-- Prompt --
Only one portion of the data is to be written out: from the line bearing "<p>This repository contains" through the line bearing "<p>I have currently". Write it exactly as it appears.

-- Information provided --
== Segment start ==

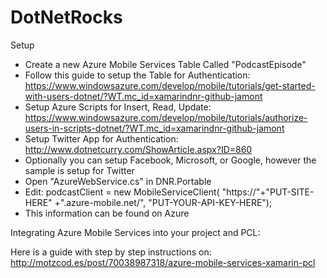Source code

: DotNetRocks
===========

Setup

* Create a new Azure Mobile Services Table Called "PodcastEpisode"
* Follow this guide to setup the Table for Authentication: https://www.windowsazure.com/develop/mobile/tutorials/get-started-with-users-dotnet/?WT.mc_id=xamarindnr-github-jamont
* Setup Azure Scripts for Insert, Read, Update: https://www.windowsazure.com/develop/mobile/tutorials/authorize-users-in-scripts-dotnet/?WT.mc_id=xamarindnr-github-jamont
* Setup Twitter App for Authentication: http://www.dotnetcurry.com/ShowArticle.aspx?ID=860
* Optionally you can setup Facebook, Microsoft, or Google, however the sample is setup for Twitter
* Open "AzureWebService.cs" in DNR.Portable
* Edit: podcastClient = new MobileServiceClient(
        "https://"+"PUT-SITE-HERE" +".azure-mobile.net/",
        "PUT-YOUR-API-KEY-HERE");
* This information can be found on Azure
        


Integrating Azure Mobile Services into your project and PCL:

Here is a guide with step by step instructions on: http://motzcod.es/post/70038987318/azure-mobile-services-xamarin-pcl
        


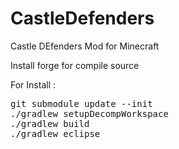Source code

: CastleDefenders
============

Castle DEfenders Mod for Minecraft

Install forge for compile source

For Install :

<pre>
git submodule update --init
./gradlew setupDecompWorkspace
./gradlew build
./gradlew eclipse
<pre>
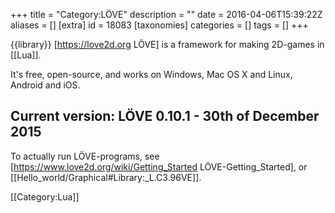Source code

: +++
title = "Category:LÖVE"
description = ""
date = 2016-04-06T15:39:22Z
aliases = []
[extra]
id = 18083
[taxonomies]
categories = []
tags = []
+++

{{library}}
[https://love2d.org LÖVE] is a framework for making 2D-games in [[Lua]]. 

It's free, open-source, and works on Windows, Mac OS X and Linux, Android and iOS.

Current version: LÖVE 0.10.1 - 30th of December 2015
----

To actually run LÖVE-programs, see 
[https://www.love2d.org/wiki/Getting_Started LÖVE-Getting_Started],
or [[Hello_world/Graphical#Library:_L.C3.96VE]].

[[Category:Lua]]
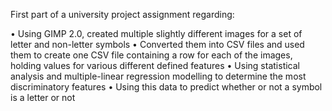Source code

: First part of a university project assignment regarding:

•	Using GIMP 2.0, created multiple slightly different images for a set of letter and non-letter symbols
•	Converted them into CSV files and used them to create one CSV file containing a row for each of the images, holding values for various different defined features
•	Using statistical analysis and multiple-linear regression modelling to determine the most discriminatory features
•	Using this data to predict whether or not a symbol is a letter or not 
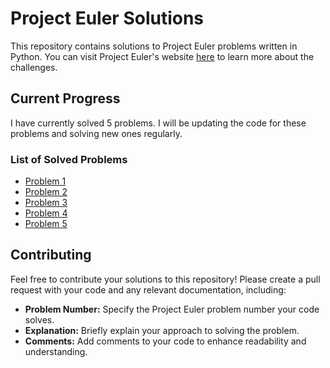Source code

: <!DOCTYPE html>
<html lang="en">
<head>
  <meta charset="UTF-8">
  <meta name="viewport" content="width=device-width, initial-scale=1.0">
  <title>Project Euler Solutions</title>
</head>
<body>
  <h1>Project Euler Solutions</h1>
  <p>This repository contains solutions to Project Euler problems written in Python. You can visit Project Euler's website <a href="https://projecteuler.net/about">here</a> to learn more about the challenges.</p>

  <h2>Current Progress</h2>
  <p>I have currently solved 5 problems. I will be updating the code for these problems and solving new ones regularly.</p>

  <h3>List of Solved Problems</h3>
  <ul>
    <li>
      <a href="https://projecteuler.net/problem=1">Problem 1</a>
    </li>
    <li>
      <a href="https://projecteuler.net/problem=2">Problem 2</a>
    </li>
    <li>
      <a href="https://projecteuler.net/problem=3">Problem 3</a>
    </li>
    <li>
      <a href="https://projecteuler.net/problem=4">Problem 4</a>
    </li>
    <li>
      <a href="https://projecteuler.net/problem=5">Problem 5</a>
    </li>
  </ul>

  <h2>Contributing</h2>
  <p>Feel free to contribute your solutions to this repository! Please create a pull request with your code and any relevant documentation, including:</p>
  <ul>
    <li><strong>Problem Number:</strong> Specify the Project Euler problem number your code solves.</li>
    <li><strong>Explanation:</strong> Briefly explain your approach to solving the problem.</li>
    <li><strong>Comments:</strong> Add comments to your code to enhance readability and understanding.</li>
  </ul>
</body>
</html>
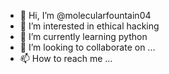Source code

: - 👋 Hi, I’m @molecularfountain04
- 👀 I’m interested in ethical hacking
- 🌱 I’m currently learning python
- 💞️ I’m looking to collaborate on ...
- 📫 How to reach me ...

<!---
molecularfountain04/molecularfountain04 is a ✨ special ✨ repository because its `README.md` (this file) appears on your GitHub profile.
You can click the Preview link to take a look at your changes.
--->
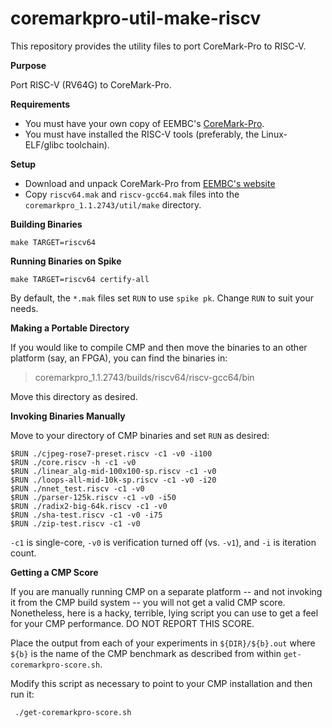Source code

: # coremarkpro-util-make-riscv

This repository provides the utility files to port CoreMark-Pro to RISC-V.

**Purpose**

 Port RISC-V (RV64G) to CoreMark-Pro.
 
**Requirements**

  - You must have your own copy of EEMBC's [CoreMark-Pro](https://www.eembc.org/coremark-pro/faq.php).
  - You must have installed the RISC-V tools (preferably, the Linux-ELF/glibc toolchain).

**Setup**

  - Download and unpack CoreMark-Pro from [EEMBC's website](http://www.google.com/search?q=coremark+pro+github)
  - Copy `riscv64.mak` and `riscv-gcc64.mak` files into the `coremarkpro_1.1.2743/util/make` directory.

**Building Binaries**

    make TARGET=riscv64

**Running Binaries on Spike**

    make TARGET=riscv64 certify-all
    
By default, the `*.mak` files set `RUN` to use `spike pk`. Change `RUN` to suit your needs.

**Making a Portable Directory**

If you would like to compile CMP and then move the binaries to an other platform (say, an FPGA), you can find the binaries in:

> coremarkpro_1.1.2743/builds/riscv64/riscv-gcc64/bin

Move this directory as desired.

**Invoking Binaries Manually**

Move to your directory of CMP binaries and set `RUN` as desired:

    $RUN ./cjpeg-rose7-preset.riscv -c1 -v0 -i100
    $RUN ./core.riscv -h -c1 -v0
    $RUN ./linear_alg-mid-100x100-sp.riscv -c1 -v0
    $RUN ./loops-all-mid-10k-sp.riscv -c1 -v0 -i20
    $RUN ./nnet_test.riscv -c1 -v0
    $RUN ./parser-125k.riscv -c1 -v0 -i50
    $RUN ./radix2-big-64k.riscv -c1 -v0
    $RUN ./sha-test.riscv -c1 -v0 -i75
    $RUN ./zip-test.riscv -c1 -v0
    
 `-c1` is single-core, `-v0` is verification turned off (vs. `-v1`), and `-i` is iteration count. 
 
 **Getting a CMP Score**
 
 If you are manually running CMP on a separate platform -- and not invoking it from the CMP build system -- you will not get a valid CMP score. Nonetheless, here is a hacky, terrible, lying script you can use to get a feel for your CMP performance. DO NOT REPORT THIS SCORE.
 
 Place the output from each of your experiments in `${DIR}/${b}.out` where `${b}` is the name of the CMP benchmark as described from within `get-coremarkpro-score.sh`.
  
 Modify this script as necessary to point to your CMP installation and then run it:
 
     ./get-coremarkpro-score.sh
     

    
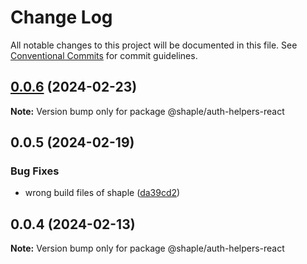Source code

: # Change Log

All notable changes to this project will be documented in this file.
See [Conventional Commits](https://conventionalcommits.org) for commit guidelines.

## [0.0.6](https://github.com/1dennispark/shaple-js/compare/@shaple/auth-helpers-react@0.0.5...@shaple/auth-helpers-react@0.0.6) (2024-02-23)

**Note:** Version bump only for package @shaple/auth-helpers-react





## 0.0.5 (2024-02-19)


### Bug Fixes

* wrong build files of shaple ([da39cd2](https://github.com/1dennispark/shaple-js/commit/da39cd2810ece4f5f94802b10fdf5d6b205d5843))





## 0.0.4 (2024-02-13)

**Note:** Version bump only for package @shaple/auth-helpers-react
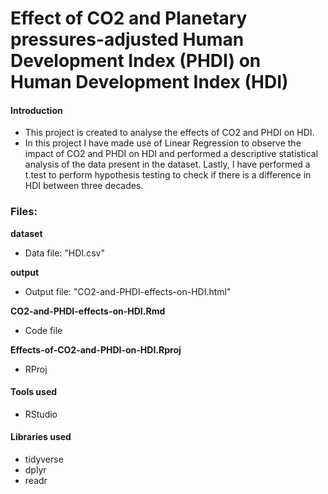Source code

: # Effect of CO2 and Planetary pressures-adjusted Human Development Index (PHDI) on Human Development Index (HDI)

#### Introduction
- This project is created to analyse the effects of CO2 and PHDI on HDI.
- In this project I have made use of Linear Regression to observe the impact of CO2 and PHDI on HDI and performed a descriptive statistical analysis of the data present in the dataset. Lastly, I have performed a t.test to perform hypothesis testing to check if there is a difference in HDI between three decades.

### Files:

**dataset**
- Data file: "HDI.csv"

**output**
- Output file: "CO2-and-PHDI-effects-on-HDI.html"

**CO2-and-PHDI-effects-on-HDI.Rmd**
- Code file

**Effects-of-CO2-and-PHDI-on-HDI.Rproj**
- RProj

#### Tools used
- RStudio

#### Libraries used
- tidyverse
- dplyr
- readr
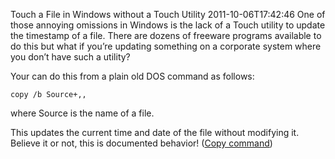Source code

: Touch a File in Windows without a Touch Utility
2011-10-06T17:42:46
One of those annoying omissions in Windows is the lack of a Touch utility to update the timestamp of a file. There are dozens of freeware programs available to do this but what if you’re updating something on a corporate system where you don’t have such a utility?

Your can do this from a plain old DOS command as follows:
    
    copy /b Source+,,

  


where Source is the name of a file. 

This updates the current time and date of the file without modifying it. Believe it or not, this is documented behavior! ([Copy command](http://technet.microsoft.com/en-us/library/bb490886.aspx))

== Segment end ==

-- Finished exercise --
  <p>This repository contains solutions to Project Euler problems written in Python. You can visit Project Euler's website <a href="https://projecteuler.net/about">here</a> to learn more about the challenges.</p>

  <h2>Current Progress</h2>
  <p>I have currently solved 5 problems. I will be updating the code for these problems and solving new ones regularly.</p>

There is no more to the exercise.